(Dataset items)
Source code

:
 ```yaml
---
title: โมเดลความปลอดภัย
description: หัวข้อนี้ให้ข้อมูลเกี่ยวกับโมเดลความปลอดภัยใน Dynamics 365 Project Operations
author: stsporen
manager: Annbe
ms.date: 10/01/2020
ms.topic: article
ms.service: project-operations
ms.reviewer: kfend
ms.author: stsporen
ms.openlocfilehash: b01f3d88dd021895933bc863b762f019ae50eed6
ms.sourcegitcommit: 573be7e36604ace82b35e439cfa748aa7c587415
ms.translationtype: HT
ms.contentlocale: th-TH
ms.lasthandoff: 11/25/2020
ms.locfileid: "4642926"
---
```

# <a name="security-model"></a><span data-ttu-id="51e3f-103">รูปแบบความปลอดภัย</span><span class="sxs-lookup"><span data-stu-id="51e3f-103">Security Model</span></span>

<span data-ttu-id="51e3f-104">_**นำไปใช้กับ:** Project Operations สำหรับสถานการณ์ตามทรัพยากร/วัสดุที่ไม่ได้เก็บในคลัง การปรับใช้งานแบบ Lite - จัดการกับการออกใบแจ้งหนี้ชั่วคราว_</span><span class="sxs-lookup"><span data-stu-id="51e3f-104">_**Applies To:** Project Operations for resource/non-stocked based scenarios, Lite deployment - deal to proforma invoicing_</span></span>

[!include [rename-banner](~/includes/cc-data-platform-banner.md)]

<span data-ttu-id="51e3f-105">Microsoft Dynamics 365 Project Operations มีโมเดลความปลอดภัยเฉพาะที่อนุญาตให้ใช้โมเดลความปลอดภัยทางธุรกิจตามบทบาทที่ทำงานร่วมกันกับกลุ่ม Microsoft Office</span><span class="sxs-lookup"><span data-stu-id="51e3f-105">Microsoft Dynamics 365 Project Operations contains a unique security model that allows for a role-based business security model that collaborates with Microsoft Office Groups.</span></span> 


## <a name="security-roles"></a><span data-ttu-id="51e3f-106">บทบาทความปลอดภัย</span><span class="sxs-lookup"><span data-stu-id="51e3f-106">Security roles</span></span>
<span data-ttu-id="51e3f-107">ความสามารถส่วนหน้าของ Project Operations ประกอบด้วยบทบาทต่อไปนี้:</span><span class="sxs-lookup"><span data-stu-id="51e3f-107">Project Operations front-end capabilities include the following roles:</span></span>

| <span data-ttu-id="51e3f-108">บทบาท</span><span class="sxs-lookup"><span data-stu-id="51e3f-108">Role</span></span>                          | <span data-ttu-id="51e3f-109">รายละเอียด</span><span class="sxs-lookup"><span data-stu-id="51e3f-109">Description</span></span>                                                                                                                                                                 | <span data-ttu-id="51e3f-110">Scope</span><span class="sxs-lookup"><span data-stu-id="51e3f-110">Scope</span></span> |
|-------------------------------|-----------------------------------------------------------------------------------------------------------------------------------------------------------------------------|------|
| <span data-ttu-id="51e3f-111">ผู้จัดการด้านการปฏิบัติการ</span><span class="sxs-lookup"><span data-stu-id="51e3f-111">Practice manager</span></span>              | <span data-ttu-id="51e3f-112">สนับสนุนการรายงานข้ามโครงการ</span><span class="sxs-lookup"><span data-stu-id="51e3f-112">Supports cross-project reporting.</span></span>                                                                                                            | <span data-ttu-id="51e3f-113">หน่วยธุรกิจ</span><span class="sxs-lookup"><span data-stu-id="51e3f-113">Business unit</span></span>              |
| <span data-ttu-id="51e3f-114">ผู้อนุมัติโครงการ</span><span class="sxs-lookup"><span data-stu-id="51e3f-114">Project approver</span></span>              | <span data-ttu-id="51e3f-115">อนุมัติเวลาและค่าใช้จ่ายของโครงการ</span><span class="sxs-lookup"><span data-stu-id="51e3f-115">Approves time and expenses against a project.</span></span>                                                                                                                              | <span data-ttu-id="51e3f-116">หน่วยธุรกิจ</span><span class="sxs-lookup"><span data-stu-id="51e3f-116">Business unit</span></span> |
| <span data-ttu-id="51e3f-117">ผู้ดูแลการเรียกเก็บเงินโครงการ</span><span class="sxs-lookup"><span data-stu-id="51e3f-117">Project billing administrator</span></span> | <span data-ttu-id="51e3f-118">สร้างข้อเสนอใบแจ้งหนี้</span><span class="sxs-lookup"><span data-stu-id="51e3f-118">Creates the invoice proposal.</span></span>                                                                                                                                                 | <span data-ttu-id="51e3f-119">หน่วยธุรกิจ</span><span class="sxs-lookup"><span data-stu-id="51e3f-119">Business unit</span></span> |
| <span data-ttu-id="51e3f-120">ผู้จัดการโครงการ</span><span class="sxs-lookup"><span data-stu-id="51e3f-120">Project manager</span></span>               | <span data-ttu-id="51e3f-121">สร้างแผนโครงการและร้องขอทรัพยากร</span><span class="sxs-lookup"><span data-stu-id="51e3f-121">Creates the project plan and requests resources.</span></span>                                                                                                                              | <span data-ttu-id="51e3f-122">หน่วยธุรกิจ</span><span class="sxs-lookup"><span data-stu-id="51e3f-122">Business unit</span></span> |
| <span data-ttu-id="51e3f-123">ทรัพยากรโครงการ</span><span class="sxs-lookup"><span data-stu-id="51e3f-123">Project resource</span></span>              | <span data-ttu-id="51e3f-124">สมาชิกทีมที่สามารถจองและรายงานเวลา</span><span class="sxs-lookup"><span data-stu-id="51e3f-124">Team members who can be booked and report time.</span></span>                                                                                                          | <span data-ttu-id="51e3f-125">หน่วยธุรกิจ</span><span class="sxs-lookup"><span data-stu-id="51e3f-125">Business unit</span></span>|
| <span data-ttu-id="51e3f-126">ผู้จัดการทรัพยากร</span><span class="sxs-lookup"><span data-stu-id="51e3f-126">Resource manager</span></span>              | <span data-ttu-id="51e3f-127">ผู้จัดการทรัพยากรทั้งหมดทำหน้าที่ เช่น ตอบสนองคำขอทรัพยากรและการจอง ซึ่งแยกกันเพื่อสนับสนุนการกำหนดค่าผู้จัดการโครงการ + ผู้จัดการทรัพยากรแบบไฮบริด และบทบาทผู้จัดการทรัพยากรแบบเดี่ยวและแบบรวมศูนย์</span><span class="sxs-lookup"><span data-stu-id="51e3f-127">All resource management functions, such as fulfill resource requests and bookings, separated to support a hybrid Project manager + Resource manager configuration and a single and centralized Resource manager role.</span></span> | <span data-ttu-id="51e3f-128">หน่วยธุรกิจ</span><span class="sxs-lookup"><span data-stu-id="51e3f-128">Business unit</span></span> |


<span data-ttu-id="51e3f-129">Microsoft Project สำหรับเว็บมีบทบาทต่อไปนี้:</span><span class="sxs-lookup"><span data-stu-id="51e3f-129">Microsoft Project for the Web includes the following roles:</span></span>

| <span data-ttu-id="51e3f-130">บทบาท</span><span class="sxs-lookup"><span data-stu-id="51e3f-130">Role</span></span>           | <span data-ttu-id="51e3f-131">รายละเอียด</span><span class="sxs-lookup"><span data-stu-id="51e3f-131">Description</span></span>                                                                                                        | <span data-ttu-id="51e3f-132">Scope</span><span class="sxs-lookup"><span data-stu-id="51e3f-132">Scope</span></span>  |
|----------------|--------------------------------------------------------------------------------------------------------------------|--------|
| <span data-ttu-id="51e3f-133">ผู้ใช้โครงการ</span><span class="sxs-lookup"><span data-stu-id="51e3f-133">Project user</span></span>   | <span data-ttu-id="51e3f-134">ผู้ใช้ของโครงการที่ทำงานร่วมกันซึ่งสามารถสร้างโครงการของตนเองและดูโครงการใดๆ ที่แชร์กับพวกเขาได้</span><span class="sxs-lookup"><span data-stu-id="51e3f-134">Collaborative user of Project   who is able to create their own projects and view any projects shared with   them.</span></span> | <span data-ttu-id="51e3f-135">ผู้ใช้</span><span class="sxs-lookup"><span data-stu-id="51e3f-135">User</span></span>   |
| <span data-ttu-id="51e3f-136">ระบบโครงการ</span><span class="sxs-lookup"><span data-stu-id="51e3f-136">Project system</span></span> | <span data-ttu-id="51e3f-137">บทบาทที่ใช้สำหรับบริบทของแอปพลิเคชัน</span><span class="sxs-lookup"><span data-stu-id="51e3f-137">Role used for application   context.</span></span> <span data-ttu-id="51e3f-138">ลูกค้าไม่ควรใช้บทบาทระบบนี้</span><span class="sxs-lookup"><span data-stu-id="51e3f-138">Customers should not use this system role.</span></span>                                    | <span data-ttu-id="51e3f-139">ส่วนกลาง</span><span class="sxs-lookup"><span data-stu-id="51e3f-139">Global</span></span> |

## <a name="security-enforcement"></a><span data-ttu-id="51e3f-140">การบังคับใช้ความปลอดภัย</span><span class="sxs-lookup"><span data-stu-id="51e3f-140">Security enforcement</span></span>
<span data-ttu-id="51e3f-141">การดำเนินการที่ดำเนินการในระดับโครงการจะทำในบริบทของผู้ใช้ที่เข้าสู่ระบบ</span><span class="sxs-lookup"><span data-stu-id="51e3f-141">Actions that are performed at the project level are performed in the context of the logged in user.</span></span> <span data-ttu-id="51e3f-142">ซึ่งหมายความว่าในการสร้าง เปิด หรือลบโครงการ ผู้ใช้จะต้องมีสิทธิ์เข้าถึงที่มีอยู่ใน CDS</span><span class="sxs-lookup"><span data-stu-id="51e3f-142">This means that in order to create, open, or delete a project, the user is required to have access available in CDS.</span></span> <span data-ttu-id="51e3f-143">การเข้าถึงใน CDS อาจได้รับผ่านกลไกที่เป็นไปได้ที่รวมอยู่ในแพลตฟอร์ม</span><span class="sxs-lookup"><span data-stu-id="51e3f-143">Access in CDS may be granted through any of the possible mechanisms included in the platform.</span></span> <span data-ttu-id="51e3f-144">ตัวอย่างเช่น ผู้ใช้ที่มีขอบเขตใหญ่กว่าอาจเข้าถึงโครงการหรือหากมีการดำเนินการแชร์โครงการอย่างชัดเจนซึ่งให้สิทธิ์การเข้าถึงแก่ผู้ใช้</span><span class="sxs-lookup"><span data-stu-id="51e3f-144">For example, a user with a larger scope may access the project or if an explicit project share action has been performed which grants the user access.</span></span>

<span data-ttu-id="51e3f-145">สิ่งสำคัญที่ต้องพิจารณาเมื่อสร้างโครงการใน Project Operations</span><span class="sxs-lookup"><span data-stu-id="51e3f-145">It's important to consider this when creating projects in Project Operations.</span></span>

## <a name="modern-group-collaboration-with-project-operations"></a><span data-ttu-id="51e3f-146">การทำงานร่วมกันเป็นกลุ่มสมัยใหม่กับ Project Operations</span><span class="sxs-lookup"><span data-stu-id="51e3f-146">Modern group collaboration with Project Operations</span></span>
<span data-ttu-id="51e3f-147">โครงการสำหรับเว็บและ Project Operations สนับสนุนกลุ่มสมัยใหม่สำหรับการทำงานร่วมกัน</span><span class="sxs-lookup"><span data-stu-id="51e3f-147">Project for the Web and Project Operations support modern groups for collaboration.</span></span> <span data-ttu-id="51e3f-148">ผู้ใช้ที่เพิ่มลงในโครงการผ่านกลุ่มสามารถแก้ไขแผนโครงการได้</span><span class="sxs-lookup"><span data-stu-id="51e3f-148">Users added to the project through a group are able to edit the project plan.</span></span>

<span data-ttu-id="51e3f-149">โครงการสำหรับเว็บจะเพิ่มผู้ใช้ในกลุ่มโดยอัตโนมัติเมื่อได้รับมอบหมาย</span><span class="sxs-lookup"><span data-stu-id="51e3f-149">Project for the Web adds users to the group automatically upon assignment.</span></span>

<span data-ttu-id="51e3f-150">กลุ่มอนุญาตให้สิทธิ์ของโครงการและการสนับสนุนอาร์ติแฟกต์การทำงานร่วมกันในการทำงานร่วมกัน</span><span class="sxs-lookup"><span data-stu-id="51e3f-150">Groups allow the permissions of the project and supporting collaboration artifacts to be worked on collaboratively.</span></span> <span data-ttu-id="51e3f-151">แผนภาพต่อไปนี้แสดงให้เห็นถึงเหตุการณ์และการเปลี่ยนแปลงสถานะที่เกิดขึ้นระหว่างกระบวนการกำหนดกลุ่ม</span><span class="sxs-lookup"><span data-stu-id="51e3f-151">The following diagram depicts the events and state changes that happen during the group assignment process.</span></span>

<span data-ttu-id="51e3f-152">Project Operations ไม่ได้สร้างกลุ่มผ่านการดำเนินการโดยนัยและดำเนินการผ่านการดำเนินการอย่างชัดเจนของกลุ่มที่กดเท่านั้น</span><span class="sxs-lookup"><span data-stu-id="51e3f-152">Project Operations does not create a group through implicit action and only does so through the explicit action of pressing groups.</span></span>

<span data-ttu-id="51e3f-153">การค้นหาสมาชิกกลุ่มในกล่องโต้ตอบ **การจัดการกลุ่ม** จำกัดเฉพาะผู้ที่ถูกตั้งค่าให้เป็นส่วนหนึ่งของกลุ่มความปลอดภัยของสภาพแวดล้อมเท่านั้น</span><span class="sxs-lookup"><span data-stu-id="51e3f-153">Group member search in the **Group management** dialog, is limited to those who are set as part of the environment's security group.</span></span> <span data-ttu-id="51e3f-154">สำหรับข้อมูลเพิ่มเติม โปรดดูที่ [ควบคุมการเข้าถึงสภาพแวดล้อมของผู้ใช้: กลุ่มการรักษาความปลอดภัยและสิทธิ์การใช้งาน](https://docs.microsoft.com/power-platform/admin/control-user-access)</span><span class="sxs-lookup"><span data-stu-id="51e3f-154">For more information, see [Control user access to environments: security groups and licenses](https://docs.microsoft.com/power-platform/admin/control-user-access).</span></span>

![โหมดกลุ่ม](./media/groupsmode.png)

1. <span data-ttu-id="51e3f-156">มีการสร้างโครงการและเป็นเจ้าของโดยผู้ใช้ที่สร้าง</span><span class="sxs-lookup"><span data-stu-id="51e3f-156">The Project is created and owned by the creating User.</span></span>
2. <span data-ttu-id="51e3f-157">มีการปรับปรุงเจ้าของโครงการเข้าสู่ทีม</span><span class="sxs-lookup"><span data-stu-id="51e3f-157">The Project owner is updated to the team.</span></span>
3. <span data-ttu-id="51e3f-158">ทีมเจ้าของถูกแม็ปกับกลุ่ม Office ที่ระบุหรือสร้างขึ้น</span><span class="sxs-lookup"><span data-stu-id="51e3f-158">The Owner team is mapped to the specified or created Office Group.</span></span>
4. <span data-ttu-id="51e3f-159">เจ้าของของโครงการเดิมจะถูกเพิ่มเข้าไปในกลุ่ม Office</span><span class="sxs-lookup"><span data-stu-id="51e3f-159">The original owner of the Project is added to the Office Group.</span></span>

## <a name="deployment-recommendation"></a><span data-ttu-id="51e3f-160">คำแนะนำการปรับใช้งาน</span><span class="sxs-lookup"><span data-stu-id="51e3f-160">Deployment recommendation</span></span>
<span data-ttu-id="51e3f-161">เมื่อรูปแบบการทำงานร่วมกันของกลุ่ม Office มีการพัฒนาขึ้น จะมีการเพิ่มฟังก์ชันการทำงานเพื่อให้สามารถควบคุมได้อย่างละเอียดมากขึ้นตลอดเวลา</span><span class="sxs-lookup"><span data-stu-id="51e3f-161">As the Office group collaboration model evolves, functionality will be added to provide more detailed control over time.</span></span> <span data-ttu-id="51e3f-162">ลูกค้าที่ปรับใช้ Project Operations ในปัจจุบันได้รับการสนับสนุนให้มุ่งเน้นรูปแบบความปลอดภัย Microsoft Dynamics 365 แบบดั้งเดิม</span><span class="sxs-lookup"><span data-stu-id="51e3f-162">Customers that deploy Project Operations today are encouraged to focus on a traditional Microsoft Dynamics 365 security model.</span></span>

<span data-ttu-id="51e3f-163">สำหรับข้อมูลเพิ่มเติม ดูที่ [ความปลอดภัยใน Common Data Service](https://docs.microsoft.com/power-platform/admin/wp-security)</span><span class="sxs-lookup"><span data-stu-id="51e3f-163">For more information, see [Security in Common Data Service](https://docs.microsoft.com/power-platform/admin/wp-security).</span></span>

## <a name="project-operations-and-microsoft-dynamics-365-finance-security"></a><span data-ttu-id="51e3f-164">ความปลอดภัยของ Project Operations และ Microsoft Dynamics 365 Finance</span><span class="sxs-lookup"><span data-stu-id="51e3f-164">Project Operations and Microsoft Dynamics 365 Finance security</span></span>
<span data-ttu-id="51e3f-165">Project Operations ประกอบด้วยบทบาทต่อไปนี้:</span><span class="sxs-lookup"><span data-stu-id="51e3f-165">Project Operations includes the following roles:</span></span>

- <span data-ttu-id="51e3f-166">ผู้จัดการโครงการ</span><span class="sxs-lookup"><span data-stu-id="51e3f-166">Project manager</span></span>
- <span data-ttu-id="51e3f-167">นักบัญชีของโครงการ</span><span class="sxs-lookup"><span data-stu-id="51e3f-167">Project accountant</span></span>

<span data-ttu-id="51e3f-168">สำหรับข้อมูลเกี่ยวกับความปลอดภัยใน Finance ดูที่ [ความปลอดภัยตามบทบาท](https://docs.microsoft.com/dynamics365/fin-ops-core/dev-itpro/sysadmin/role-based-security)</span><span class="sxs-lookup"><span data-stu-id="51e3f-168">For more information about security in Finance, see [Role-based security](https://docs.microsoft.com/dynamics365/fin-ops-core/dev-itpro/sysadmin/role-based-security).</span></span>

* _Exercise_: Look above for lines with the word "added" and copy them all.

* _Written answer_:
<span data-ttu-id="51e3f-147">โครงการสำหรับเว็บและ Project Operations สนับสนุนกลุ่มสมัยใหม่สำหรับการทำงานร่วมกัน</span><span class="sxs-lookup"><span data-stu-id="51e3f-147">Project for the Web and Project Operations support modern groups for collaboration.</span></span> <span data-ttu-id="51e3f-148">ผู้ใช้ที่เพิ่มลงในโครงการผ่านกลุ่มสามารถแก้ไขแผนโครงการได้</span><span class="sxs-lookup"><span data-stu-id="51e3f-148">Users added to the project through a group are able to edit the project plan.</span></span>
4. <span data-ttu-id="51e3f-159">เจ้าของของโครงการเดิมจะถูกเพิ่มเข้าไปในกลุ่ม Office</span><span class="sxs-lookup"><span data-stu-id="51e3f-159">The original owner of the Project is added to the Office Group.</span></span>
<span data-ttu-id="51e3f-161">เมื่อรูปแบบการทำงานร่วมกันของกลุ่ม Office มีการพัฒนาขึ้น จะมีการเพิ่มฟังก์ชันการทำงานเพื่อให้สามารถควบคุมได้อย่างละเอียดมากขึ้นตลอดเวลา</span><span class="sxs-lookup"><span data-stu-id="51e3f-161">As the Office group collaboration model evolves, functionality will be added to provide more detailed control over time.</span></span> <span data-ttu-id="51e3f-162">ลูกค้าที่ปรับใช้ Project Operations ในปัจจุบันได้รับการสนับสนุนให้มุ่งเน้นรูปแบบความปลอดภัย Microsoft Dynamics 365 แบบดั้งเดิม</span><span class="sxs-lookup"><span data-stu-id="51e3f-162">Customers that deploy Project Operations today are encouraged to focus on a traditional Microsoft Dynamics 365 security model.</span></span>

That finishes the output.